* WORK ITEM: The answer must be an exact copy of the lines from the top of the listing below through the line with "acarretada por falhas;", with no pictures.

* DATA SUPPLIED:
# # # #

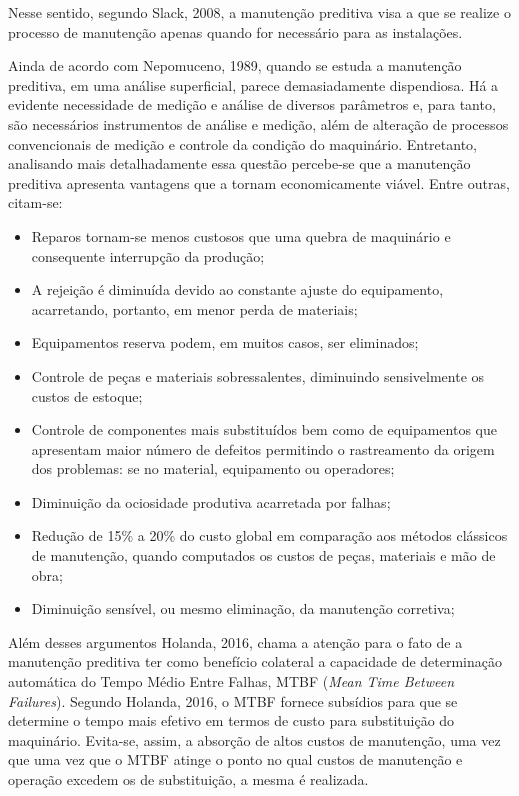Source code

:\documentclass[
	12pt,				
	oneside,			
	a4paper,			
	english,			
	brazil,			
	]{abntex2ppgsi}
\begin{document}
Nesse sentido, segundo Slack, 2008, a manutenção preditiva visa a que se realize o processo de manutenção apenas quando for necessário para as instalações. 

Ainda de acordo com Nepomuceno, 1989, quando se estuda a manutenção preditiva, em uma análise superficial, parece demasiadamente dispendiosa. Há a evidente necessidade de medição e análise de diversos parâmetros e, para tanto, são necessários instrumentos de análise e medição, além de alteração de processos convencionais de medição e controle da condição do maquinário. Entretanto, analisando mais detalhadamente essa questão percebe-se que a manutenção preditiva apresenta vantagens que a tornam economicamente viável. Entre outras, citam-se: 

\begin{itemize}
	\item Reparos tornam-se menos custosos que uma quebra de maquinário e consequente interrupção da produção;
	\item A rejeição é diminuída devido ao constante ajuste do equipamento, acarretando, portanto, em menor perda de materiais;
	\item Equipamentos reserva podem, em muitos casos, ser eliminados;
	\item Controle de peças e materiais sobressalentes, diminuindo sensivelmente os custos de estoque;
	\item Controle de componentes mais substituídos bem como de equipamentos que apresentam maior número de defeitos permitindo o rastreamento da origem dos problemas: se no material, equipamento ou operadores;
	\item Diminuição da ociosidade produtiva acarretada por falhas;
	\item Redução de 15\% a 20\% do custo global em comparação aos métodos clássicos de manutenção, quando computados os custos de peças, materiais e mão de obra;
	\item Diminuição sensível, ou mesmo eliminação, da manutenção corretiva;
\end{itemize}

Além desses argumentos Holanda, 2016, chama a atenção para o fato de a manutenção preditiva ter como benefício colateral a capacidade de determinação automática do Tempo Médio Entre Falhas, MTBF (\textit{Mean Time Between Failures}). Segundo Holanda, 2016, o MTBF fornece subsídios para que se determine o tempo mais efetivo em termos de custo para substituição do maquinário. Evita-se, assim, a absorção de altos custos de manutenção, uma vez que uma vez que o MTBF atinge o ponto no qual custos de manutenção e operação excedem os de substituição, a mesma é realizada. 
\end{document}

# # # #

* ANSWER TO THIS PROBLEM:
Source code

:\documentclass[
	12pt,				
	oneside,			
	a4paper,			
	english,			
	brazil,			
	]{abntex2ppgsi}
\begin{document}
Nesse sentido, segundo Slack, 2008, a manutenção preditiva visa a que se realize o processo de manutenção apenas quando for necessário para as instalações. 

Ainda de acordo com Nepomuceno, 1989, quando se estuda a manutenção preditiva, em uma análise superficial, parece demasiadamente dispendiosa. Há a evidente necessidade de medição e análise de diversos parâmetros e, para tanto, são necessários instrumentos de análise e medição, além de alteração de processos convencionais de medição e controle da condição do maquinário. Entretanto, analisando mais detalhadamente essa questão percebe-se que a manutenção preditiva apresenta vantagens que a tornam economicamente viável. Entre outras, citam-se: 

\begin{itemize}
	\item Reparos tornam-se menos custosos que uma quebra de maquinário e consequente interrupção da produção;
	\item A rejeição é diminuída devido ao constante ajuste do equipamento, acarretando, portanto, em menor perda de materiais;
	\item Equipamentos reserva podem, em muitos casos, ser eliminados;
	\item Controle de peças e materiais sobressalentes, diminuindo sensivelmente os custos de estoque;
	\item Controle de componentes mais substituídos bem como de equipamentos que apresentam maior número de defeitos permitindo o rastreamento da origem dos problemas: se no material, equipamento ou operadores;
	\item Diminuição da ociosidade produtiva acarretada por falhas;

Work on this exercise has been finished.